Europe for Scotland
- Formation: April 29, 2021; 5 years ago
- Type: Civil society campaign / pressure group
- Headquarters: London, United Kingdom
- Region served: Europe
- Members: Volunteer network across 17+ European countries
- Website: europeforscotland.com

= Europe for Scotland =

Pro-EU Scotland campaign

Europe for Scotland (EfS) is a pan-European civil society campaign, founded in April 2021 by Anthony Barnett and Adam Ramsay, that advocates for an independent Scotland to be welcomed back into the European Union.

The initiative is not affiliated with any political party and describes itself as a volunteer-run network of European citizens acting in solidarity with Scotland following the United Kingdom's withdrawal from the EU, which a majority of Scottish voters opposed in the 2016 United Kingdom European Union membership referendum.

== Background ==
In the 2016 EU membership referendum, 62% of voters in Scotland voted to remain in the European Union, and every one of Scotland's 32 council areas returned a majority for Remain, in contrast to the UK-wide result to leave.

== Launch: 2021 open letter ==
Europe for Scotland launched on 29 April 2021 with an open letter to EU institutions calling on the Union to make clear that an independent Scotland would have a fast route to membership. The letter was signed by nearly 16,000 people across all 27 EU member states, including around 200 cultural and public figures, among them Brian Eno, Elena Ferrante and Slavoj Žižek.

The launch was reported by The Guardian, which ran both a news story and the letter itself, Al Jazeera, Politico Europe, The Irish Times, Süddeutsche Zeitung, Libération and China Daily, alongside The Herald and The National in Scotland.

== Activities ==

Following the launch letter, Europe for Scotland built a network of volunteer "ambassadors" across EU member states to press Scotland's case in national debates.

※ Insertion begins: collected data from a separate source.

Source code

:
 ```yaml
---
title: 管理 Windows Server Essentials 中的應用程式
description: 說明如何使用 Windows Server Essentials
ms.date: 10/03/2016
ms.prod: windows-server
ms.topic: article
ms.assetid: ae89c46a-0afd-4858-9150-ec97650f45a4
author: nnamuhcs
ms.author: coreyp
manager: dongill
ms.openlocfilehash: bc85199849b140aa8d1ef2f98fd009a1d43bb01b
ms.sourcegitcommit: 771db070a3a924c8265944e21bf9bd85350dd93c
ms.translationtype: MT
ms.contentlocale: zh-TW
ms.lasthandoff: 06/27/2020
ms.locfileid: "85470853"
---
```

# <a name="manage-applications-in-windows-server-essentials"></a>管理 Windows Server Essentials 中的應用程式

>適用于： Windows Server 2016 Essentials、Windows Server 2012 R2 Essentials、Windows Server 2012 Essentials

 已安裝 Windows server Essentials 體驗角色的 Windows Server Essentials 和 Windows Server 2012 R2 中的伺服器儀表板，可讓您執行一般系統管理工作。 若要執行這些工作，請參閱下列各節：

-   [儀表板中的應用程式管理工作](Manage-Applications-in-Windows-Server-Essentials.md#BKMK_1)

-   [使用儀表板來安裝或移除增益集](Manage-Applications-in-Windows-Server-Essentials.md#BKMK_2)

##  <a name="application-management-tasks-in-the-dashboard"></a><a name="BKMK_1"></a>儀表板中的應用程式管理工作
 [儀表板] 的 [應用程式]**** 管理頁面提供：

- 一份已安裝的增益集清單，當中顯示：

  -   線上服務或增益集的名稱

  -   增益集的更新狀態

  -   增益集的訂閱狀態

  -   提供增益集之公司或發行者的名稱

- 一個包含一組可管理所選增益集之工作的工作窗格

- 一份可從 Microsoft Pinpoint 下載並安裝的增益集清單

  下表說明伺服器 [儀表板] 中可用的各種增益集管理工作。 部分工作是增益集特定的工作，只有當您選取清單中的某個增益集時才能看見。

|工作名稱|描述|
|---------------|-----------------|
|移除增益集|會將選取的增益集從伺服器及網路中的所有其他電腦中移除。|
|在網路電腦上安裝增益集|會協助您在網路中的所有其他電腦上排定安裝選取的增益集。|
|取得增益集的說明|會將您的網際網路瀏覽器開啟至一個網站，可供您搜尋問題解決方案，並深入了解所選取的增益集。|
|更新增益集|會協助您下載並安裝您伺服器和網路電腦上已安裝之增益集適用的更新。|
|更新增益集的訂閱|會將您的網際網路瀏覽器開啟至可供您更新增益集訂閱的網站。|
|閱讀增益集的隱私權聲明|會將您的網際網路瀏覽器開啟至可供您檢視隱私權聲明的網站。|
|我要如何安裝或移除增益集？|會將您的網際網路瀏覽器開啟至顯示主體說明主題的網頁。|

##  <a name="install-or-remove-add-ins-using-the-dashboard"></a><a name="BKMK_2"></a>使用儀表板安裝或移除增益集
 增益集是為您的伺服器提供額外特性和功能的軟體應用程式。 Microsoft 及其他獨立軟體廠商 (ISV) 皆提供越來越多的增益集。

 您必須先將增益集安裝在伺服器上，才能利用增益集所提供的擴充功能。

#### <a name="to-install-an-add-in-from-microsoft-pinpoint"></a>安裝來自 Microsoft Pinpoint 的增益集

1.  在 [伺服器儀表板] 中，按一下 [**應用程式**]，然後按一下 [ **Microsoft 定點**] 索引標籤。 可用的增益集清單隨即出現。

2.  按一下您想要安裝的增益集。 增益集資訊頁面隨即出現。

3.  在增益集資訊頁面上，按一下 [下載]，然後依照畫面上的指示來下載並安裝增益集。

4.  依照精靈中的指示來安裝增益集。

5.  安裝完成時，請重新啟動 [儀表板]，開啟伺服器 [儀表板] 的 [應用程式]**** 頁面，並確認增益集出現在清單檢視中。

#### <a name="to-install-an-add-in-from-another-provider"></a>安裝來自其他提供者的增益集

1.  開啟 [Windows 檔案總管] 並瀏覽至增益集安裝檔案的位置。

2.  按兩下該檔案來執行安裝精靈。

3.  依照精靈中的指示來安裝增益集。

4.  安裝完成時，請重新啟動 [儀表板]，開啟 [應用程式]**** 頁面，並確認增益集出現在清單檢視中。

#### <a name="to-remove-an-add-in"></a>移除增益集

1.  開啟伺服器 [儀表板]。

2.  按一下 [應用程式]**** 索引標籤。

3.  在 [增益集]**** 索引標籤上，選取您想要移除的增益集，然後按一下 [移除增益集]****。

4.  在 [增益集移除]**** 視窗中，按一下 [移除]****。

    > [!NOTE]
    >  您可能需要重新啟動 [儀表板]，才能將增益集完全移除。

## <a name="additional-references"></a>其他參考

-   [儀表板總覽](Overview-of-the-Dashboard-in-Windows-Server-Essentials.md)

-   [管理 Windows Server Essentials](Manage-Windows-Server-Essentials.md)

After the UK Supreme Court ruled in November 2022 that the Scottish Parliament could not legislate for a second independence referendum without Westminster's consent, the campaign coordinated solidarity rallies in European cities including Rome, Paris and Berlin, alongside a further open letter reported in The Herald.

Ahead of the 2024 European Parliament election, the campaign ran "Speak Up for Scotland", collecting solidarity commitments from parliamentary candidates across EU member states, ten of whom were subsequently elected. In April 2025 a delegation including former MEPs Alyn Smith and Heather Anderson travelled to the European Parliament in Brussels to meet sitting MEPs from several EU states, and the campaign returned to Brussels in June 2026 to mark the tenth anniversary of the 2016 EU referendum.